* Work required *
Start at the line holding "- [ ] Smart suggestions based on patterns". Write out that line and each one after it to the end of the data, unchanged.

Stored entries
________________

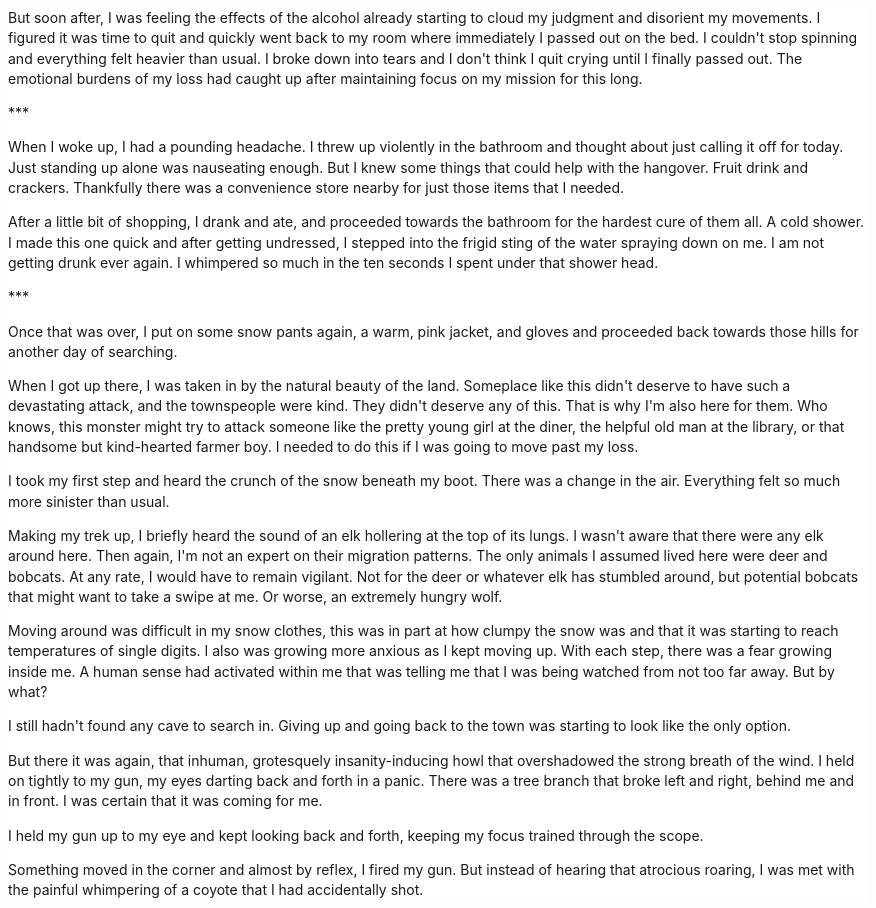 But soon after, I was feeling the effects of the alcohol already starting to cloud my judgment and disorient my movements. I figured it was time to quit and quickly went back to my room where immediately I passed out on the bed. I couldn't stop spinning and everything felt heavier than usual. I broke down into tears and I don't think I quit crying until I finally passed out. The emotional burdens of my loss had caught up after maintaining focus on my mission for this long.

\*\*\*

When I woke up, I had a pounding headache. I threw up violently in the bathroom and thought about just calling it off for today. Just standing up alone was nauseating enough. But I knew some things that could help with the hangover. Fruit drink and crackers. Thankfully there was a convenience store nearby for just those items that I needed.

After a little bit of shopping, I drank and ate, and proceeded towards the bathroom for the hardest cure of them all. A cold shower. I made this one quick and after getting undressed, I stepped into the frigid sting of the water spraying down on me. I am not getting drunk ever again. I whimpered so much in the ten seconds I spent under that shower head.

\*\*\*

Once that was over, I put on some snow pants again, a warm, pink jacket, and gloves and proceeded back towards those hills for another day of searching.

When I got up there, I was taken in by the natural beauty of the land. Someplace like this didn't deserve to have such a devastating attack, and the townspeople were kind. They didn't deserve any of this. That is why I'm also here for them. Who knows, this monster might try to attack someone like the pretty young girl at the diner, the helpful old man at the library, or that handsome but kind-hearted farmer boy. I needed to do this if I was going to move past my loss.

I took my first step and heard the crunch of the snow beneath my boot. There was a change in the air. Everything felt so much more sinister than usual.

Making my trek up, I briefly heard the sound of an elk hollering at the top of its lungs. I wasn't aware that there were any elk around here. Then again, I'm not an expert on their migration patterns. The only animals I assumed lived here were deer and bobcats. At any rate, I would have to remain vigilant. Not for the deer or whatever elk has stumbled around, but potential bobcats that might want to take a swipe at me. Or worse, an extremely hungry wolf.

Moving around was difficult in my snow clothes, this was in part at how clumpy the snow was and that it was starting to reach temperatures of single digits. I also was growing more anxious as I kept moving up. With each step, there was a fear growing inside me. A human sense had activated within me that was telling me that I was being watched from not too far away. But by what?

I still hadn't found any cave to search in. Giving up and going back to the town was starting to look like the only option. 

But there it was again, that inhuman, grotesquely insanity-inducing howl that overshadowed the strong breath of the wind. I held on tightly to my gun, my eyes darting back and forth in a panic. There was a tree branch that broke left and right, behind me and in front. I was certain that it was coming for me.

I held my gun up to my eye and kept looking back and forth, keeping my focus trained through the scope.

Something moved in the corner and almost by reflex, I fired my gun. But instead of hearing that atrocious roaring, I was met with the painful whimpering of a coyote that I had accidentally shot.

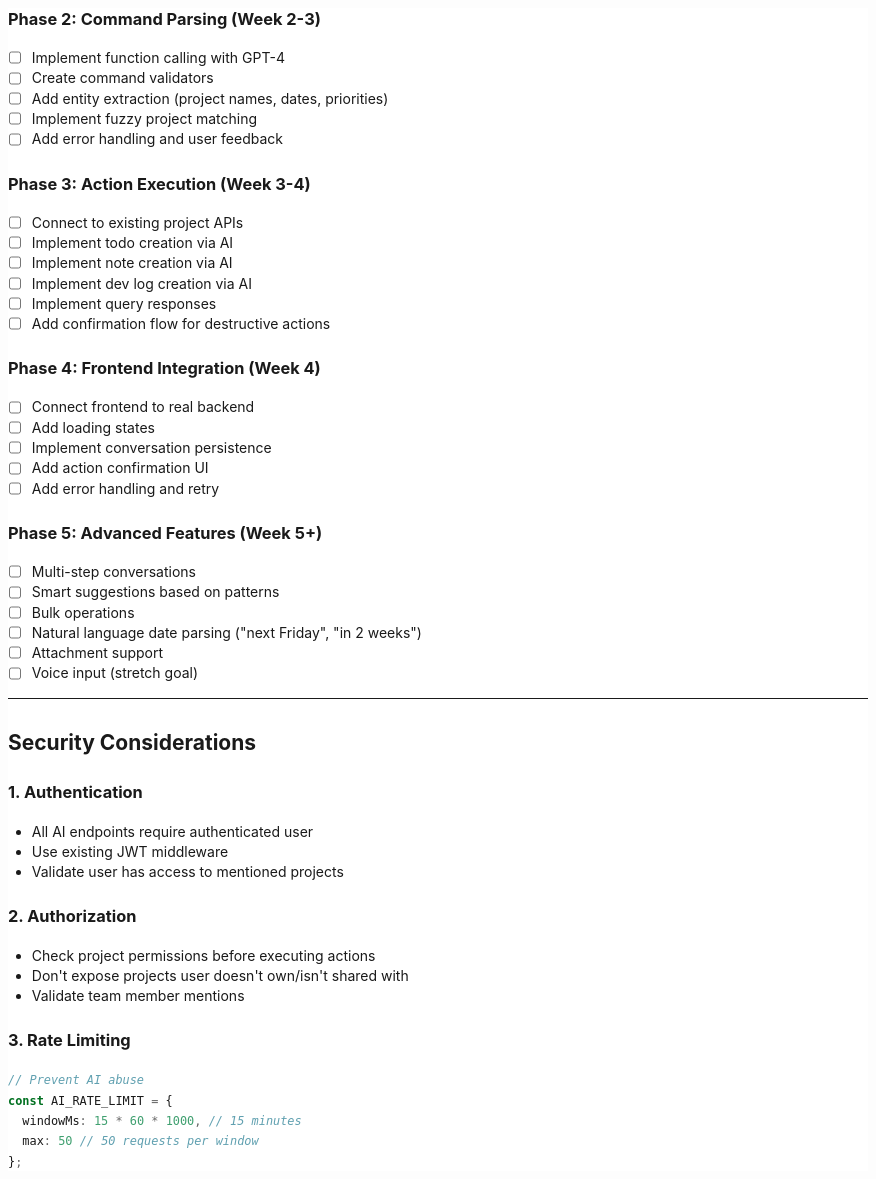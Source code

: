 ### Phase 2: Command Parsing (Week 2-3)
- [ ] Implement function calling with GPT-4
- [ ] Create command validators
- [ ] Add entity extraction (project names, dates, priorities)
- [ ] Implement fuzzy project matching
- [ ] Add error handling and user feedback

### Phase 3: Action Execution (Week 3-4)
- [ ] Connect to existing project APIs
- [ ] Implement todo creation via AI
- [ ] Implement note creation via AI
- [ ] Implement dev log creation via AI
- [ ] Implement query responses
- [ ] Add confirmation flow for destructive actions

### Phase 4: Frontend Integration (Week 4)
- [ ] Connect frontend to real backend
- [ ] Add loading states
- [ ] Implement conversation persistence
- [ ] Add action confirmation UI
- [ ] Add error handling and retry

### Phase 5: Advanced Features (Week 5+)
- [ ] Multi-step conversations
- [ ] Smart suggestions based on patterns
- [ ] Bulk operations
- [ ] Natural language date parsing ("next Friday", "in 2 weeks")
- [ ] Attachment support
- [ ] Voice input (stretch goal)

---

## Security Considerations

### 1. Authentication
- All AI endpoints require authenticated user
- Use existing JWT middleware
- Validate user has access to mentioned projects

### 2. Authorization
- Check project permissions before executing actions
- Don't expose projects user doesn't own/isn't shared with
- Validate team member mentions

### 3. Rate Limiting
```typescript
// Prevent AI abuse
const AI_RATE_LIMIT = {
  windowMs: 15 * 60 * 1000, // 15 minutes
  max: 50 // 50 requests per window
};
```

________________

* Response for this exercise *
- [ ] Smart suggestions based on patterns
- [ ] Bulk operations
- [ ] Natural language date parsing ("next Friday", "in 2 weeks")
- [ ] Attachment support
- [ ] Voice input (stretch goal)

---

## Security Considerations

### 1. Authentication
- All AI endpoints require authenticated user
- Use existing JWT middleware
- Validate user has access to mentioned projects

### 2. Authorization
- Check project permissions before executing actions
- Don't expose projects user doesn't own/isn't shared with
- Validate team member mentions

### 3. Rate Limiting
```typescript
// Prevent AI abuse
const AI_RATE_LIMIT = {
  windowMs: 15 * 60 * 1000, // 15 minutes
  max: 50 // 50 requests per window
};
```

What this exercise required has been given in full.